- [EXERCISE BRIEF]: Show each line in the listing below that contains the word "contiene".

- [DATA SECTION]:
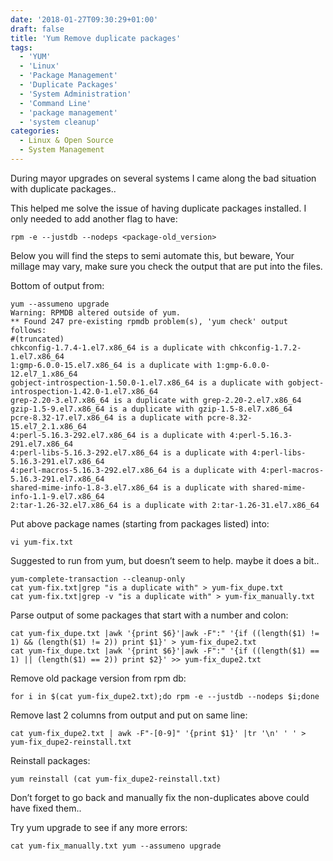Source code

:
 ```yaml
---
date: '2018-01-27T09:30:29+01:00'
draft: false
title: 'Yum Remove duplicate packages'
tags:
  - 'YUM'
  - 'Linux'
  - 'Package Management'
  - 'Duplicate Packages'
  - 'System Administration'
  - 'Command Line'
  - 'package management'
  - 'system cleanup'
categories:
  - Linux & Open Source
  - System Management
---
```


During mayor upgrades on several systems I came along the bad situation with duplicate packages..

This helped me solve the issue of having duplicate packages installed.
I only needed to add another flag to have:

```
rpm -e --justdb --nodeps <package-old_version>
```
Below you will find the steps to semi automate this, but beware, Your millage may vary, make sure you check the output that are put into the files.

Bottom of output from:
```
yum --assumeno upgrade
Warning: RPMDB altered outside of yum.
** Found 247 pre-existing rpmdb problem(s), 'yum check' output follows:
#(truncated)
chkconfig-1.7.4-1.el7.x86_64 is a duplicate with chkconfig-1.7.2-1.el7.x86_64
1:gmp-6.0.0-15.el7.x86_64 is a duplicate with 1:gmp-6.0.0-12.el7_1.x86_64
gobject-introspection-1.50.0-1.el7.x86_64 is a duplicate with gobject-introspection-1.42.0-1.el7.x86_64
grep-2.20-3.el7.x86_64 is a duplicate with grep-2.20-2.el7.x86_64
gzip-1.5-9.el7.x86_64 is a duplicate with gzip-1.5-8.el7.x86_64
pcre-8.32-17.el7.x86_64 is a duplicate with pcre-8.32-15.el7_2.1.x86_64
4:perl-5.16.3-292.el7.x86_64 is a duplicate with 4:perl-5.16.3-291.el7.x86_64
4:perl-libs-5.16.3-292.el7.x86_64 is a duplicate with 4:perl-libs-5.16.3-291.el7.x86_64
4:perl-macros-5.16.3-292.el7.x86_64 is a duplicate with 4:perl-macros-5.16.3-291.el7.x86_64
shared-mime-info-1.8-3.el7.x86_64 is a duplicate with shared-mime-info-1.1-9.el7.x86_64
2:tar-1.26-32.el7.x86_64 is a duplicate with 2:tar-1.26-31.el7.x86_64
```

Put above package names (starting from packages listed) into:
```
vi yum-fix.txt
```

Suggested to run from yum, but doesn’t seem to help. maybe it does a bit..

```
yum-complete-transaction --cleanup-only
cat yum-fix.txt|grep "is a duplicate with" > yum-fix_dupe.txt
cat yum-fix.txt|grep -v "is a duplicate with" > yum-fix_manually.txt
```

Parse output of some packages that start with a number and colon:
```
cat yum-fix_dupe.txt |awk '{print $6}'|awk -F":" '{if ((length($1) != 1) && (length($1) != 2)) print $1}' > yum-fix_dupe2.txt 
cat yum-fix_dupe.txt |awk '{print $6}'|awk -F":" '{if ((length($1) == 1) || (length($1) == 2)) print $2}' >> yum-fix_dupe2.txt
```

Remove old package version from rpm db:
```
for i in $(cat yum-fix_dupe2.txt);do rpm -e --justdb --nodeps $i;done 
```

Remove last 2 columns from output and put on same line:
```
cat yum-fix_dupe2.txt | awk -F"-[0-9]" '{print $1}' |tr '\n' ' ' > yum-fix_dupe2-reinstall.txt 
```

Reinstall packages:
```
yum reinstall (cat yum-fix_dupe2-reinstall.txt) 
```

Don’t forget to go back and manually fix the non-duplicates above could have fixed them..

Try yum upgrade to see if any more errors:
```
cat yum-fix_manually.txt yum --assumeno upgrade
```
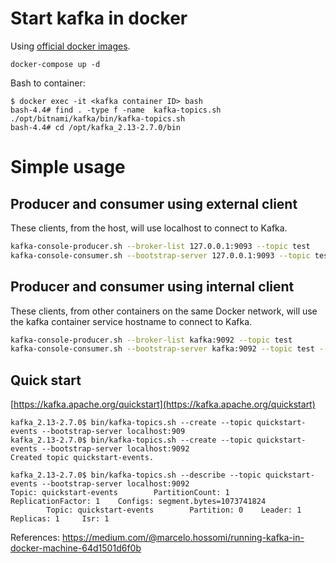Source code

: # Start kafka in docker 
Using [official docker images](https://github.com/wurstmeister/kafka-docker).

```
docker-compose up -d
```

Bash to container:

```
$ docker exec -it <kafka container ID> bash
bash-4.4# find . -type f -name  kafka-topics.sh
./opt/bitnami/kafka/bin/kafka-topics.sh
bash-4.4# cd /opt/kafka_2.13-2.7.0/bin
```

# Simple usage
## Producer and consumer using external client
These clients, from the host, will use localhost to connect to Kafka.
```bash
kafka-console-producer.sh --broker-list 127.0.0.1:9093 --topic test
kafka-console-consumer.sh --bootstrap-server 127.0.0.1:9093 --topic test --from-beginning
```
## Producer and consumer using internal client
These clients, from other containers on the same Docker network, will use the kafka container service hostname to connect to Kafka.
```bash
kafka-console-producer.sh --broker-list kafka:9092 --topic test
kafka-console-consumer.sh --bootstrap-server kafka:9092 --topic test --from-beginning
```
## Quick start
[https://kafka.apache.org/quickstart](https://kafka.apache.org/quickstart)
```
kafka_2.13-2.7.0$ bin/kafka-topics.sh --create --topic quickstart-events --bootstrap-server localhost:909
kafka_2.13-2.7.0$ bin/kafka-topics.sh --create --topic quickstart-events --bootstrap-server localhost:9092
Created topic quickstart-events.

kafka_2.13-2.7.0$ bin/kafka-topics.sh --describe --topic quickstart-events --bootstrap-server localhost:9092
Topic: quickstart-events        PartitionCount: 1       ReplicationFactor: 1    Configs: segment.bytes=1073741824
        Topic: quickstart-events        Partition: 0    Leader: 1       Replicas: 1     Isr: 1
```

References:
https://medium.com/@marcelo.hossomi/running-kafka-in-docker-machine-64d1501d6f0b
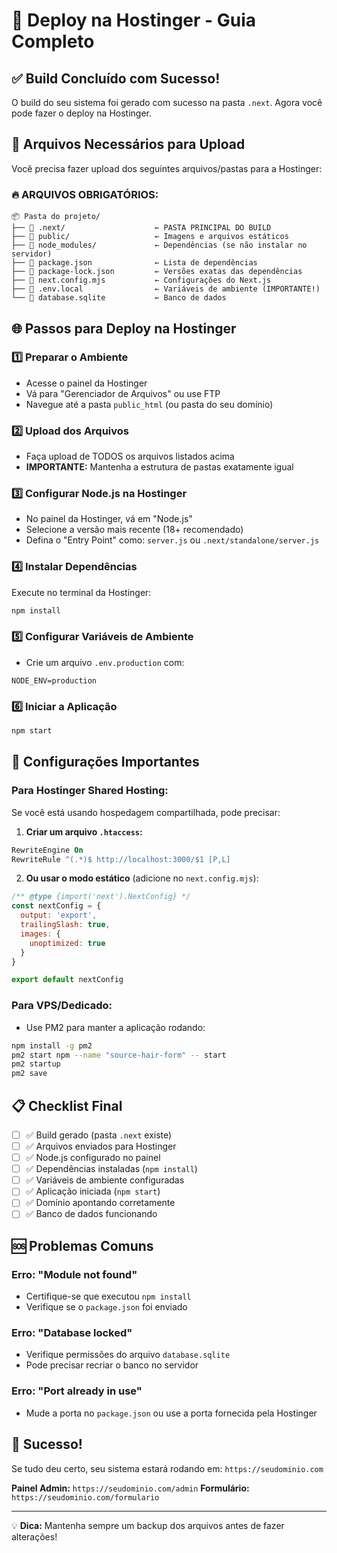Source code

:# 🚀 Deploy na Hostinger - Guia Completo

## ✅ Build Concluído com Sucesso!

O build do seu sistema foi gerado com sucesso na pasta `.next`. Agora você pode fazer o deploy na Hostinger.

## 📁 Arquivos Necessários para Upload

Você precisa fazer upload dos seguintes arquivos/pastas para a Hostinger:

### 🔥 **ARQUIVOS OBRIGATÓRIOS:**
```
📦 Pasta do projeto/
├── 📁 .next/                    ← PASTA PRINCIPAL DO BUILD
├── 📁 public/                   ← Imagens e arquivos estáticos
├── 📁 node_modules/             ← Dependências (se não instalar no servidor)
├── 📄 package.json              ← Lista de dependências
├── 📄 package-lock.json         ← Versões exatas das dependências
├── 📄 next.config.mjs           ← Configurações do Next.js
├── 📄 .env.local                ← Variáveis de ambiente (IMPORTANTE!)
└── 📄 database.sqlite           ← Banco de dados
```

## 🌐 Passos para Deploy na Hostinger

### 1️⃣ **Preparar o Ambiente**
- Acesse o painel da Hostinger
- Vá para "Gerenciador de Arquivos" ou use FTP
- Navegue até a pasta `public_html` (ou pasta do seu domínio)

### 2️⃣ **Upload dos Arquivos**
- Faça upload de TODOS os arquivos listados acima
- **IMPORTANTE:** Mantenha a estrutura de pastas exatamente igual

### 3️⃣ **Configurar Node.js na Hostinger**
- No painel da Hostinger, vá em "Node.js"
- Selecione a versão mais recente (18+ recomendado)
- Defina o "Entry Point" como: `server.js` ou `.next/standalone/server.js`

### 4️⃣ **Instalar Dependências**
Execute no terminal da Hostinger:
```bash
npm install
```

### 5️⃣ **Configurar Variáveis de Ambiente**
- Crie um arquivo `.env.production` com:
```env
NODE_ENV=production
```

### 6️⃣ **Iniciar a Aplicação**
```bash
npm start
```

## 🔧 Configurações Importantes

### **Para Hostinger Shared Hosting:**
Se você está usando hospedagem compartilhada, pode precisar:

1. **Criar um arquivo `.htaccess`:**
```apache
RewriteEngine On
RewriteRule ^(.*)$ http://localhost:3000/$1 [P,L]
```

2. **Ou usar o modo estático** (adicione no `next.config.mjs`):
```javascript
/** @type {import('next').NextConfig} */
const nextConfig = {
  output: 'export',
  trailingSlash: true,
  images: {
    unoptimized: true
  }
}

export default nextConfig
```

### **Para VPS/Dedicado:**
- Use PM2 para manter a aplicação rodando:
```bash
npm install -g pm2
pm2 start npm --name "source-hair-form" -- start
pm2 startup
pm2 save
```

## 📋 Checklist Final

- [ ] ✅ Build gerado (pasta `.next` existe)
- [ ] ✅ Arquivos enviados para Hostinger
- [ ] ✅ Node.js configurado no painel
- [ ] ✅ Dependências instaladas (`npm install`)
- [ ] ✅ Variáveis de ambiente configuradas
- [ ] ✅ Aplicação iniciada (`npm start`)
- [ ] ✅ Domínio apontando corretamente
- [ ] ✅ Banco de dados funcionando

## 🆘 Problemas Comuns

### **Erro: "Module not found"**
- Certifique-se que executou `npm install`
- Verifique se o `package.json` foi enviado

### **Erro: "Database locked"**
- Verifique permissões do arquivo `database.sqlite`
- Pode precisar recriar o banco no servidor

### **Erro: "Port already in use"**
- Mude a porta no `package.json` ou use a porta fornecida pela Hostinger

## 🎉 Sucesso!

Se tudo deu certo, seu sistema estará rodando em:
`https://seudominio.com`

**Painel Admin:** `https://seudominio.com/admin`
**Formulário:** `https://seudominio.com/formulario`

---

💡 **Dica:** Mantenha sempre um backup dos arquivos antes de fazer alterações!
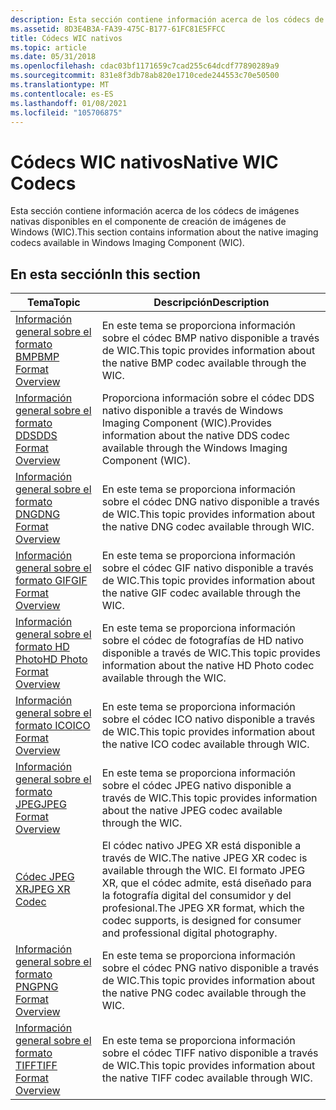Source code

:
 ```yaml
---
description: Esta sección contiene información acerca de los códecs de imágenes nativas disponibles en el componente de creación de imágenes de Windows (WIC).
ms.assetid: 8D3E4B3A-FA39-475C-B177-61FC81E5FFCC
title: Códecs WIC nativos
ms.topic: article
ms.date: 05/31/2018
ms.openlocfilehash: cdac03bf1171659c7cad255c64dcdf77890289a9
ms.sourcegitcommit: 831e8f3db78ab820e1710cede244553c70e50500
ms.translationtype: MT
ms.contentlocale: es-ES
ms.lasthandoff: 01/08/2021
ms.locfileid: "105706875"
---
```

# <a name="native-wic-codecs"></a><span data-ttu-id="2c159-103">Códecs WIC nativos</span><span class="sxs-lookup"><span data-stu-id="2c159-103">Native WIC Codecs</span></span>

<span data-ttu-id="2c159-104">Esta sección contiene información acerca de los códecs de imágenes nativas disponibles en el componente de creación de imágenes de Windows (WIC).</span><span class="sxs-lookup"><span data-stu-id="2c159-104">This section contains information about the native imaging codecs available in Windows Imaging Component (WIC).</span></span>

## <a name="in-this-section"></a><span data-ttu-id="2c159-105">En esta sección</span><span class="sxs-lookup"><span data-stu-id="2c159-105">In this section</span></span>



| <span data-ttu-id="2c159-106">Tema</span><span class="sxs-lookup"><span data-stu-id="2c159-106">Topic</span></span>                                                              | <span data-ttu-id="2c159-107">Descripción</span><span class="sxs-lookup"><span data-stu-id="2c159-107">Description</span></span>                                                                                                                                                                    |
|--------------------------------------------------------------------|--------------------------------------------------------------------------------------------------------------------------------------------------------------------------------|
| [<span data-ttu-id="2c159-108">Información general sobre el formato BMP</span><span class="sxs-lookup"><span data-stu-id="2c159-108">BMP Format Overview</span></span>](bmp-format-overview.md)<br/>          | <span data-ttu-id="2c159-109">En este tema se proporciona información sobre el códec BMP nativo disponible a través de WIC.</span><span class="sxs-lookup"><span data-stu-id="2c159-109">This topic provides information about the native BMP codec available through the WIC.</span></span> <br/>                                                                              |
| [<span data-ttu-id="2c159-110">Información general sobre el formato DDS</span><span class="sxs-lookup"><span data-stu-id="2c159-110">DDS Format Overview</span></span>](dds-format-overview.md)<br/>          | <span data-ttu-id="2c159-111">Proporciona información sobre el códec DDS nativo disponible a través de Windows Imaging Component (WIC).</span><span class="sxs-lookup"><span data-stu-id="2c159-111">Provides information about the native DDS codec available through the Windows Imaging Component (WIC).</span></span> <br/>                                                             |
| [<span data-ttu-id="2c159-112">Información general sobre el formato DNG</span><span class="sxs-lookup"><span data-stu-id="2c159-112">DNG Format Overview</span></span>](dng-format-overview.md)<br/>          | <span data-ttu-id="2c159-113">En este tema se proporciona información sobre el códec DNG nativo disponible a través de WIC.</span><span class="sxs-lookup"><span data-stu-id="2c159-113">This topic provides information about the native DNG codec available through WIC.</span></span> <br/>                                                                                  |
| [<span data-ttu-id="2c159-114">Información general sobre el formato GIF</span><span class="sxs-lookup"><span data-stu-id="2c159-114">GIF Format Overview</span></span>](gif-format-overview.md)<br/>          | <span data-ttu-id="2c159-115">En este tema se proporciona información sobre el códec GIF nativo disponible a través de WIC.</span><span class="sxs-lookup"><span data-stu-id="2c159-115">This topic provides information about the native GIF codec available through the WIC.</span></span> <br/>                                                                              |
| [<span data-ttu-id="2c159-116">Información general sobre el formato HD Photo</span><span class="sxs-lookup"><span data-stu-id="2c159-116">HD Photo Format Overview</span></span>](hdphoto-format-overview.md)<br/> | <span data-ttu-id="2c159-117">En este tema se proporciona información sobre el códec de fotografías de HD nativo disponible a través de WIC.</span><span class="sxs-lookup"><span data-stu-id="2c159-117">This topic provides information about the native HD Photo codec available through the WIC.</span></span> <br/>                                                                         |
| [<span data-ttu-id="2c159-118">Información general sobre el formato ICO</span><span class="sxs-lookup"><span data-stu-id="2c159-118">ICO Format Overview</span></span>](ico-format-overview.md)<br/>          | <span data-ttu-id="2c159-119">En este tema se proporciona información sobre el códec ICO nativo disponible a través de WIC.</span><span class="sxs-lookup"><span data-stu-id="2c159-119">This topic provides information about the native ICO codec available through WIC.</span></span> <br/>                                                                                  |
| [<span data-ttu-id="2c159-120">Información general sobre el formato JPEG</span><span class="sxs-lookup"><span data-stu-id="2c159-120">JPEG Format Overview</span></span>](jpeg-format-overview.md)<br/>        | <span data-ttu-id="2c159-121">En este tema se proporciona información sobre el códec JPEG nativo disponible a través de WIC.</span><span class="sxs-lookup"><span data-stu-id="2c159-121">This topic provides information about the native JPEG codec available through the WIC.</span></span> <br/>                                                                             |
| [<span data-ttu-id="2c159-122">Códec JPEG XR</span><span class="sxs-lookup"><span data-stu-id="2c159-122">JPEG XR Codec</span></span>](jpeg-xr-codec.md)<br/>                      | <span data-ttu-id="2c159-123">El códec nativo JPEG XR está disponible a través de WIC.</span><span class="sxs-lookup"><span data-stu-id="2c159-123">The native JPEG XR codec is available through the WIC.</span></span> <span data-ttu-id="2c159-124">El formato JPEG XR, que el códec admite, está diseñado para la fotografía digital del consumidor y del profesional.</span><span class="sxs-lookup"><span data-stu-id="2c159-124">The JPEG XR format, which the codec supports, is designed for consumer and professional digital photography.</span></span><br/> |
| [<span data-ttu-id="2c159-125">Información general sobre el formato PNG</span><span class="sxs-lookup"><span data-stu-id="2c159-125">PNG Format Overview</span></span>](png-format-overview.md)<br/>          | <span data-ttu-id="2c159-126">En este tema se proporciona información sobre el códec PNG nativo disponible a través de WIC.</span><span class="sxs-lookup"><span data-stu-id="2c159-126">This topic provides information about the native PNG codec available through the WIC.</span></span> <br/>                                                                              |
| [<span data-ttu-id="2c159-127">Información general sobre el formato TIFF</span><span class="sxs-lookup"><span data-stu-id="2c159-127">TIFF Format Overview</span></span>](tiff-format-overview.md)<br/>        | <span data-ttu-id="2c159-128">En este tema se proporciona información sobre el códec TIFF nativo disponible a través de WIC.</span><span class="sxs-lookup"><span data-stu-id="2c159-128">This topic provides information about the native TIFF codec available through WIC.</span></span> <br/>                                                                                 |



 

 

 




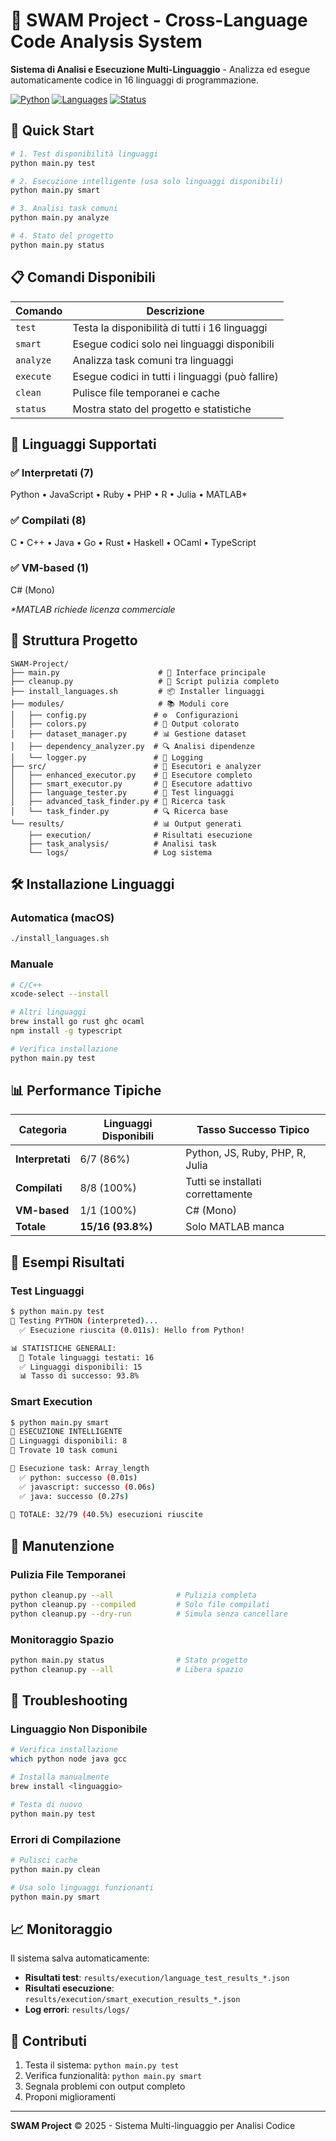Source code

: # 🌊 SWAM Project - Cross-Language Code Analysis System

**Sistema di Analisi e Esecuzione Multi-Linguaggio** - Analizza ed esegue automaticamente codice in 16 linguaggi di programmazione.

[![Python](https://img.shields.io/badge/Python-3.8+-blue.svg)](https://python.org)
[![Languages](https://img.shields.io/badge/Languages-16-green.svg)](#linguaggi-supportati)
[![Status](https://img.shields.io/badge/Status-Active-brightgreen.svg)](https://github.com)

## 🚀 Quick Start

```bash
# 1. Test disponibilità linguaggi
python main.py test

# 2. Esecuzione intelligente (usa solo linguaggi disponibili)
python main.py smart

# 3. Analisi task comuni
python main.py analyze

# 4. Stato del progetto
python main.py status
```

## 📋 Comandi Disponibili

| Comando | Descrizione |
|---------|------------|
| `test` | Testa la disponibilità di tutti i 16 linguaggi |
| `smart` | Esegue codici solo nei linguaggi disponibili |
| `analyze` | Analizza task comuni tra linguaggi |
| `execute` | Esegue codici in tutti i linguaggi (può fallire) |
| `clean` | Pulisce file temporanei e cache |
| `status` | Mostra stato del progetto e statistiche |

## 🎯 Linguaggi Supportati

### ✅ Interpretati (7)
Python • JavaScript • Ruby • PHP • R • Julia • MATLAB*

### ✅ Compilati (8) 
C • C++ • Java • Go • Rust • Haskell • OCaml • TypeScript

### ✅ VM-based (1)
C# (Mono)

*\*MATLAB richiede licenza commerciale*

## 📁 Struttura Progetto

```
SWAM-Project/
├── main.py                      # 🎯 Interface principale
├── cleanup.py                   # 🧹 Script pulizia completo
├── install_languages.sh         # 📦 Installer linguaggi
├── modules/                     # 📚 Moduli core
│   ├── config.py               # ⚙️  Configurazioni
│   ├── colors.py               # 🎨 Output colorato
│   ├── dataset_manager.py      # 📊 Gestione dataset
│   ├── dependency_analyzer.py  # 🔍 Analisi dipendenze
│   └── logger.py               # 📝 Logging
├── src/                        # 🔧 Esecutori e analyzer
│   ├── enhanced_executor.py    # 🚀 Esecutore completo
│   ├── smart_executor.py       # 🧠 Esecutore adattivo
│   ├── language_tester.py      # 🧪 Test linguaggi
│   ├── advanced_task_finder.py # 🎯 Ricerca task
│   └── task_finder.py          # 🔍 Ricerca base
└── results/                    # 📊 Output generati
    ├── execution/              # Risultati esecuzione
    ├── task_analysis/          # Analisi task
    └── logs/                   # Log sistema
```

## 🛠️ Installazione Linguaggi

### Automatica (macOS)
```bash
./install_languages.sh
```

### Manuale
```bash
# C/C++
xcode-select --install

# Altri linguaggi
brew install go rust ghc ocaml
npm install -g typescript

# Verifica installazione
python main.py test
```

## 📊 Performance Tipiche

| Categoria | Linguaggi Disponibili | Tasso Successo Tipico |
|-----------|----------------------|----------------------|
| **Interpretati** | 6/7 (86%) | Python, JS, Ruby, PHP, R, Julia |
| **Compilati** | 8/8 (100%) | Tutti se installati correttamente |
| **VM-based** | 1/1 (100%) | C# (Mono) |
| **Totale** | **15/16 (93.8%)** | Solo MATLAB manca |

## 🎯 Esempi Risultati

### Test Linguaggi
```bash
$ python main.py test
🧪 Testing PYTHON (interpreted)...
  ✅ Esecuzione riuscita (0.011s): Hello from Python!

📊 STATISTICHE GENERALI:
  🎯 Totale linguaggi testati: 16
  ✅ Linguaggi disponibili: 15
  📊 Tasso di successo: 93.8%
```

### Smart Execution
```bash
$ python main.py smart
🧠 ESECUZIONE INTELLIGENTE
🎯 Linguaggi disponibili: 8
🎯 Trovate 10 task comuni

🎯 Esecuzione task: Array_length
  ✅ python: successo (0.01s)
  ✅ javascript: successo (0.06s)
  ✅ java: successo (0.27s)
  
🎉 TOTALE: 32/79 (40.5%) esecuzioni riuscite
```

## 🧹 Manutenzione

### Pulizia File Temporanei
```bash
python cleanup.py --all              # Pulizia completa
python cleanup.py --compiled         # Solo file compilati
python cleanup.py --dry-run          # Simula senza cancellare
```

### Monitoraggio Spazio
```bash
python main.py status                # Stato progetto
python cleanup.py --all              # Libera spazio
```

## 🔧 Troubleshooting

### Linguaggio Non Disponibile
```bash
# Verifica installazione
which python node java gcc

# Installa manualmente
brew install <linguaggio>

# Testa di nuovo
python main.py test
```

### Errori di Compilazione
```bash
# Pulisci cache
python main.py clean

# Usa solo linguaggi funzionanti
python main.py smart
```

## 📈 Monitoraggio

Il sistema salva automaticamente:
- **Risultati test**: `results/execution/language_test_results_*.json`
- **Risultati esecuzione**: `results/execution/smart_execution_results_*.json` 
- **Log errori**: `results/logs/`

## 🤝 Contributi

1. Testa il sistema: `python main.py test`
2. Verifica funzionalità: `python main.py smart`
3. Segnala problemi con output completo
4. Proponi miglioramenti

---

**SWAM Project** © 2025 - Sistema Multi-linguaggio per Analisi Codice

- [ANSWER TO THIS EXERCISE]:
description: Esta sección contiene información acerca de los códecs de imágenes nativas disponibles en el componente de creación de imágenes de Windows (WIC).
<span data-ttu-id="2c159-104">Esta sección contiene información acerca de los códecs de imágenes nativas disponibles en el componente de creación de imágenes de Windows (WIC).</span><span class="sxs-lookup"><span data-stu-id="2c159-104">This section contains information about the native imaging codecs available in Windows Imaging Component (WIC).</span></span>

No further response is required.